Presentations
There were some presentations at londonR 2014, and I took some notes.
validR (Chris Campbell, Mango Solutions)
Mango and ValidR
“hard programming languages” – Java, C#
UIs, training, consulting, code, ... , validR
“turning academic code into useful code”
validR means: R, with the packages you use, supported, validated, compliant with regulatory guidelines.
Validation
“Establishing documented evidence which provides a high degree of assurance that a specific process will consitently produce a product, meeting its predermined specifications and quality attributes”
- Define intended use
- specify tolerance measures
- test it, within and without tolerance
- document
Requirements / functionMap
help files
vignettes!
functionMap
require(functionMap)
prsVT <- parseRfolder("visualTest/R")
nVT <- createNetwork(prsVT)
plot(...)
Testing and testCoverage
knitr: automated + reviewer comments for testing
write coverage reports
Testing for Graphics with visualTest
how to compare rendered outputs?
- file size
- file identity
- pixel values
- image summaries
image fingerprint and fuzziness. Based on fourier transform. Why not SIFT? they have thought about wavelets, so OK.
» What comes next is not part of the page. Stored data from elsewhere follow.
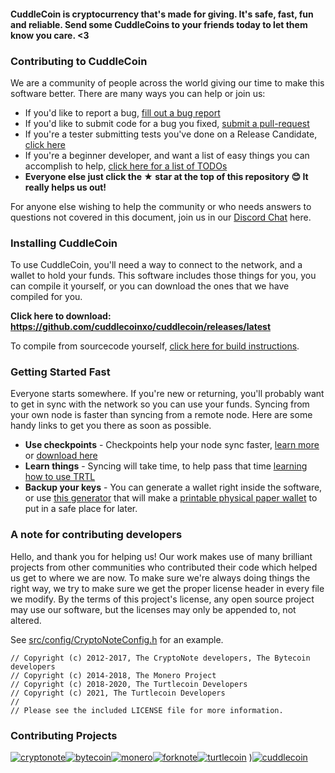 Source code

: #### CuddleCoin is cryptocurrency that's made for giving. It's safe, fast, fun and reliable. Send some CuddleCoins to your friends today to let them know you care. <3

### Contributing to CuddleCoin

We are a community of people across the world giving our time to make this software better. There are many ways you can help or join us:

-   If you'd like to report a bug, [fill out a bug report](https://github.com/cuddlecoinxo/cuddlecoin/issues/new?template=bug_report.md)
-   If you'd like to submit code for a bug you fixed, [submit a pull-request](https://github.com/cuddlecoinxo/cuddlecoin/compare)
-   If you're a tester submitting tests you've done on a Release Candidate, [click here](https://github.com/cuddlecoinxo/cuddlecoin/issues/new?template=release-candidate.md)
-   If you're a beginner developer, and want a list of easy things you can accomplish to help, [click here for a list of TODOs](https://github.com/cuddlecoinxo/cuddlecoin/labels/GOOD%20FIRST%20ISSUE)
-   **Everyone else just click the ★ star at the top of this repository 😊 It really helps us out!**

For anyone else wishing to help the community or who needs answers to questions not covered in this document, join us in our [Discord Chat](http://chat.cuddlecoin.me) here.

### Installing CuddleCoin

To use CuddleCoin, you'll need a way to connect to the network, and a wallet to hold your funds. This software includes those things for you, you can compile it yourself, or you can download the ones that we have compiled for you.

**Click here to download: https://github.com/cuddlecoinxo/cuddlecoin/releases/latest**

To compile from sourcecode yourself, [click here for build instructions](https://github.com/cuddlecoinxo/cuddlecoin/blob/development/COMPILE.md).

### Getting Started Fast

Everyone starts somewhere. If you're new or returning, you'll probably want to get in sync with the network so you can use your funds. Syncing from your own node is faster than syncing from a remote node. Here are some handy links to get you there as soon as possible.

-   **Use checkpoints** - Checkpoints help your node sync faster, [learn more](http://checkpoints.cuddlecoin.me/use.html) or [download here](http://checkpoints.cuddlecoin.me)
-   **Learn things** - Syncing will take time, to help pass that time [learning how to use TRTL](https://docs.cuddlecoin.me/)
-   **Backup your keys** - You can generate a wallet right inside the software, or use [this generator](https://cuddlecoin.me/wallet/) that will make a [printable physical paper wallet](https://docs.cuddlecoin.me/guides/wallets/making-a-wallet) to put in a safe place for later.

### A note for contributing developers

Hello, and thank you for helping us! Our work makes use of many brilliant projects from other communities who contributed their code which helped us get to where we are now. To make sure we're always doing things the right way, we try to make sure we get the proper license header in every file we modify. By the terms of this project's license, any open source project may use our software, but the licenses may only be appended to, not altered.

See [src/config/CryptoNoteConfig.h](https://github.com/cuddlecoinxo/cuddlecoin/commit/28cfef2575f2d767f6e512f2a4017adbf44e610e) for an example.

```
// Copyright (c) 2012-2017, The CryptoNote developers, The Bytecoin developers
// Copyright (c) 2014-2018, The Monero Project
// Copyright (c) 2018-2020, The Turtlecoin Developers
// Copyright (c) 2021, The Turtlecoin Developers
//
// Please see the included LICENSE file for more information.
```

### Contributing Projects

[![cryptonote](https://user-images.githubusercontent.com/34389545/72484723-d84bf700-37ca-11ea-812e-e24cd7bf9fca.png)](https://cryptonote.org/)[![bytecoin](https://user-images.githubusercontent.com/34389545/72484467-ef3e1980-37c9-11ea-903d-3d1266e9c4c2.png)](https://bytecoin.org/)[![monero](https://user-images.githubusercontent.com/34389545/72484448-e0576700-37c9-11ea-934a-15a7d9231709.png)](https://web.getmonero.org/)[![forknote](https://user-images.githubusercontent.com/34389545/72484430-d59cd200-37c9-11ea-8529-e06ae2426dca.png)](http://forknote.net/)[![turtlecoin](https://user-images.githubusercontent.com/34389545/72484404-c0c03e80-37c9-11ea-8754-0b5a8e797965.png)](https://turtlecoin.lol)
)[![cuddlecoin]()](https://cuddlecoin.me)
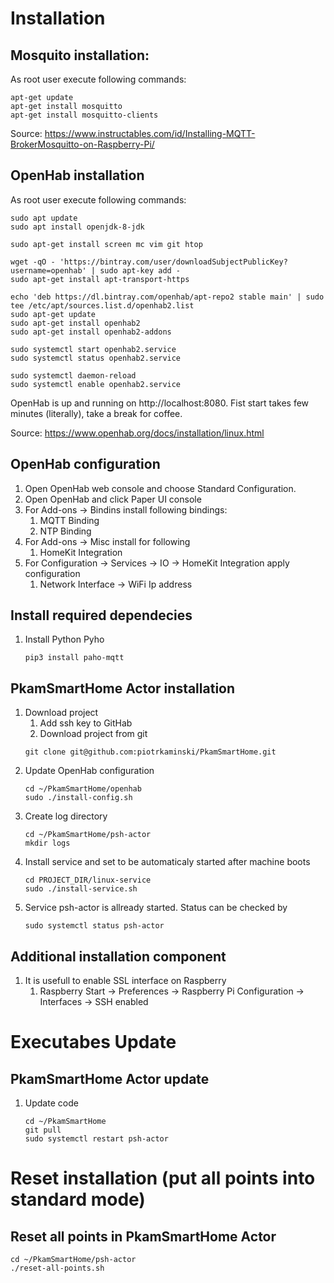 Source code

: # Installation

## Mosquito installation:

As root user execute following commands:

```
apt-get update
apt-get install mosquitto
apt-get install mosquitto-clients
```
Source: https://www.instructables.com/id/Installing-MQTT-BrokerMosquitto-on-Raspberry-Pi/

## OpenHab installation

As root user execute following commands:

```
sudo apt update
sudo apt install openjdk-8-jdk

sudo apt-get install screen mc vim git htop

wget -qO - 'https://bintray.com/user/downloadSubjectPublicKey?username=openhab' | sudo apt-key add -
sudo apt-get install apt-transport-https

echo 'deb https://dl.bintray.com/openhab/apt-repo2 stable main' | sudo tee /etc/apt/sources.list.d/openhab2.list
sudo apt-get update
sudo apt-get install openhab2
sudo apt-get install openhab2-addons

sudo systemctl start openhab2.service
sudo systemctl status openhab2.service

sudo systemctl daemon-reload
sudo systemctl enable openhab2.service

```
OpenHab is up and running on http://localhost:8080. Fist start takes few minutes (literally), take a break for coffee.

Source: https://www.openhab.org/docs/installation/linux.html

## OpenHab configuration

1. Open OpenHab web console and choose Standard Configuration.
1. Open OpenHab and click Paper UI console
1. For Add-ons -> Bindins install following bindings:
    1. MQTT Binding
    1. NTP Binding
1. For Add-ons -> Misc install for following
    1. HomeKit Integration
1. For Configuration -> Services -> IO -> HomeKit Integration apply configuration
    1. Network Interface -> WiFi Ip address

## Install required dependecies

1. Install Python Pyho 
    ```
    pip3 install paho-mqtt
    ```

## PkamSmartHome Actor installation

1. Download project
    1. Add ssh key to GitHab
    1. Download project from git
   ```
   git clone git@github.com:piotrkaminski/PkamSmartHome.git
   ```
1. Update OpenHab configuration
    ```
    cd ~/PkamSmartHome/openhab
    sudo ./install-config.sh
    ```
1. Create log directory
   ```
   cd ~/PkamSmartHome/psh-actor 
   mkdir logs
   ```
1. Install service and set to be automaticaly started after machine boots
    ```
    cd PROJECT_DIR/linux-service
    sudo ./install-service.sh
    ```
1. Service psh-actor is allready started. Status can be checked by 
    ```
    sudo systemctl status psh-actor
    ```

## Additional installation component

1. It is usefull to enable SSL interface on Raspberry
    1. Raspberry Start -> Preferences -> Raspberry Pi Configuration -> Interfaces -> SSH enabled


# Executabes Update

## PkamSmartHome Actor update

1. Update code
   ```
   cd ~/PkamSmartHome 
   git pull
   sudo systemctl restart psh-actor
   ```

# Reset installation (put all points into standard mode)

## Reset all points in PkamSmartHome Actor
   ```
   cd ~/PkamSmartHome/psh-actor 
   ./reset-all-points.sh
   ```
supervised / unsupervised learning in churn & fraud (Ana Costa e Silva, Tibco)
Spotfire.
Tower of big and fast data
hundreds (KPIs) -> millions (visual data discovery) -> billions (Big data / data mining) -> trillions (Fast data, real time)
TIBCO Enterprise Runtime for R (TERR) community edition
engine improvements:
- data object representation
- memory management
much faster (7-80x)
Same language.
in-database / in-Hadoop
integrates with R studio
demo! Predictive Analytics for Cross-Sell Revenue Maximization. Gift cards... nice revenue stream, often unused. Offer the “opportunity” to by a gift card. Web-based interface.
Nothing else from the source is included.